Operator A menegaskan, kami yang pertama menggelar LTE. Sedangkan B lebih santai dan berkata, saat ini kecepatan LTE hanya 35 Mbps, ngapain harus buru-buru. Sementara C menyatakan, babak kedua LTE adalah carrier aggregation, kami yang pertama menerapkan teknologi tersebut.
Apa sih sebenarnya yang mereka sampaikan? Siapa yang memberi layanan LTE terbaik? Benarkah klaim masing-masing operator? Tulisan ini menjawab pertanyaan tersebut dengan gamblang, dan tentu saja obyektif, karena tidak mengandung materi promosi seperti yang disampaikan operator.


LTE

Masyarakat sangat mudah mengenali 4G, karena sebelumnya sudah familiar dengan 3G dan 2G. Namun, apa itu LTE dan apa hubungannya dengan 4G?

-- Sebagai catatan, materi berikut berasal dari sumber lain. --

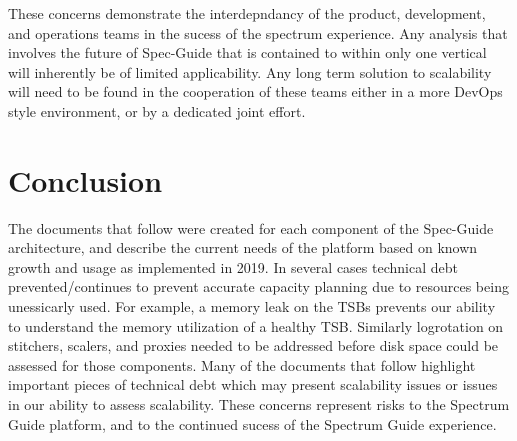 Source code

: \documentclass{article}
\begin{document}
These concerns demonstrate the interdepndancy of the product, development, and operations teams in the sucess of the spectrum experience. Any analysis that involves the future of Spec-Guide that is contained to within only one vertical will inherently be of limited applicability. Any long term solution to scalability will need to be found in the cooperation of these teams either in a more DevOps style environment, or by a dedicated joint effort. 



\newpage

\section{Conclusion}
\label{SECTION-Conclusion}

The documents that follow were created for each component of the Spec-Guide architecture, and describe the current needs of the platform based on known growth and usage as implemented in 2019. In several cases technical debt prevented/continues to prevent accurate capacity planning due to resources being unessicarly used. For example, a memory leak on the TSBs prevents our ability to understand the memory utilization of a healthy TSB. Similarly logrotation on stitchers, scalers, and proxies needed to be addressed before disk space could be assessed for those components. Many of the documents that follow highlight important pieces of technical debt which may present scalability issues or issues in our ability to assess scalability. These concerns represent risks to the Spectrum Guide platform, and to the continued sucess of the Spectrum Guide experience. 
\end{document}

LTE (Long Term Evolution) adalah standar komunikasi data nirkabel dengan kecepatan tinggi yang berbasis pada jaringan GSM/EDGE dan UMTS/HSPA. Secara teori teknologi ini mampu mengunduh file dengan kecepatan 300 Mbps dan kecepatan unggah 75 Mbps.

Teknologi yang awalnya diusulkan oleh NTT DoCoMo Jepang pada 2004 ini, dikembangkan lebih lanjut oleh 3GPP, organisasi penerbit standar teknologi GSM, dengan tujuan untuk menjamin kelanjutan sistem 3G yang saat ini telah digunakan secara luas di seluruh dunia. Tentu saja juga untuk memenuhi kebutuhan akses data yang semakin cepat dengan kualitas yang semakin baik. Namun pada perkembangannya, teknologi yang dikomersialkan pertama kali pada 2009 ini, justru menjadi roadmap standar jaringan seluler global, tidak hanya bagi GSM, tapi juga CDMA.

Implementasi LTE saat ini, yang pada umumnya release 8 dan 9, sebenarnya belum memenuhi standar teknologi 4G. Namun untuk kepentingan komersial, operator menyatakan sebagai 4G. Sedangkan LTE release 10, sering disebut LTE-Advanced, yang sedang digelar di beberapa negara maju, diakui telah memenuhi standar IT-U sebagai teknologi ponsel generasi keempat atau 4G.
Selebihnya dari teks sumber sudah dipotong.